You have a list of 12 words in a yellow vignette, so you can see what you're gonna learn in a quick glance. The details appear on the right: for each of the words, you have: their standard pronunciation(s) (essential!), their definition(s) and 3 examples of common use. After that, a short article using all of them is presented. The coolest thing is you often meet in the example sentences and articles the words you learnt before. It's a good way to practice them again and test your learning. And you know what? Some articles can even teach you many things beyond English!
Then come 3 exercises. Two are repeated over the lessons: you have 12 sentences with blanks and you fill them in with one of the words. The second standard exercise is an illustration and you are encouraged to find which of the words is hidden behind.
The 3rd exercise varies, depending on the lesson. You can expect one of these:
* Make up your own 12 sentences,
* Find synonyms or antonyms,
* Find the words from their definition,
* Find among 12 phrases those which don't make sense.
Each lesson should not take you more than an hour, maybe even less. Besides, it happened from time to time that 1/2 hour was sufficient for me.
"Okay", I heard you say, "but I'm still not convinced. How did you do in practice?"
Well, generally, I tried to follow 5 lessons a week, i.e one after my workday.
I looked at the new words I had to learn and checked the pronunciation. I repeated each word 10 times aloud, even if I didn't know what it meant. Afterwards, I repeated all the list up and down as many times as needed (between 3 and 5 times) for my pronunciation to be a reflex. I didn't want to take bad habits of pronunciation by reading the definition first and realize half a minute later that my mouth and my tongue hadn't done their job correctly, you see. A word is like a girl's name. She likes to hear her name pronounced correctly. When a boy meet a damsel for the first time and plans to keep in touch with her, he longs to know her name and he'll carefully use it the next time. I think it's the same for a word. Try to be nice to it and name it correctly before living with it. You should do this for *all* the words: if pologamy is illegal, polywordy isn't ;)

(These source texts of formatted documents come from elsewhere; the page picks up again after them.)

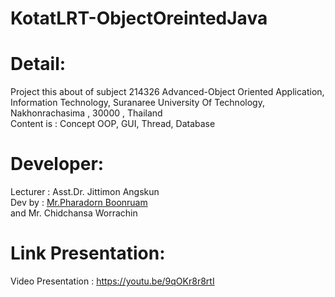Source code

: # KotatLRT-ObjectOreintedJava
# Detail:
Project this about of subject 214326 Advanced-Object Oriented Application, Information Technology, Suranaree University Of Technology, Nakhonrachasima , 30000 , Thailand<br/>
Content is : Concept OOP, GUI, Thread, Database <br/>
# Developer:
Lecturer : Asst.Dr. Jittimon Angskun<br/>
Dev by : <a href="https://www.facebook.com/PharadornB/">Mr.Pharadorn Boonruam </a><br/> and Mr. Chidchansa Worrachin
# Link Presentation:
Video Presentation : https://youtu.be/9qOKr8r8rtI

So, as soon as I was at ease with the pronunciation, I read the examples *before* the definition. Why? Because I wanted to guess the meaning: I had noticed that a word is all the better memorized as you feel you already know it somehow. Finally, to check my guess, I read the definition and went to the next word. I repeated the process twice, just to be sure. Of course, the 2nd time was faster. Then, I did the exercises.
What if I already knew some of the words? In fact, out of these 504 essential words, I already knew 1/3 of them but I don't regret anything because I saw a great number of them used in contexts I would never have suspected :), so I felt richer anyway.
About the exercises, I told you you were asked sometimes to create your own 12 sentences. I confess I happened to find it not challenging enough. In that case, instead of 12 independant phrases, I wrote a little story using the 12 words, like in the article. It's a good way to develop their loyalty and challenge your creativity.
But it isn't the end yet! In case you'd be still afraid not to be trained enough, the 7 reviews in the yellow pages are here to reassure you. They are organized somewhat differently compared to the lessons.
Each review contains 7 exercises:
1) Choose the good word in phrases between two suggestions,
2) Find opposites,
3) Rebuild newspaper headlines,
4) Find words from their definitions,
5) Complete a letter with words from a list,
6) Find analogies,
7) Make sentences with words that do double-duty.
Of course, you'll find again the words of the immediately previous lessons but also a few more from even farther ones.
The exercise on analogies is tough sometimes, that's really my opinion. Words that do double-duty are very exciting because you learn that some words you have been taught as verbs for instance can also be considered as nouns or adjectives.
I needed 3 months to complete the method and I enjoyed it like a little kid.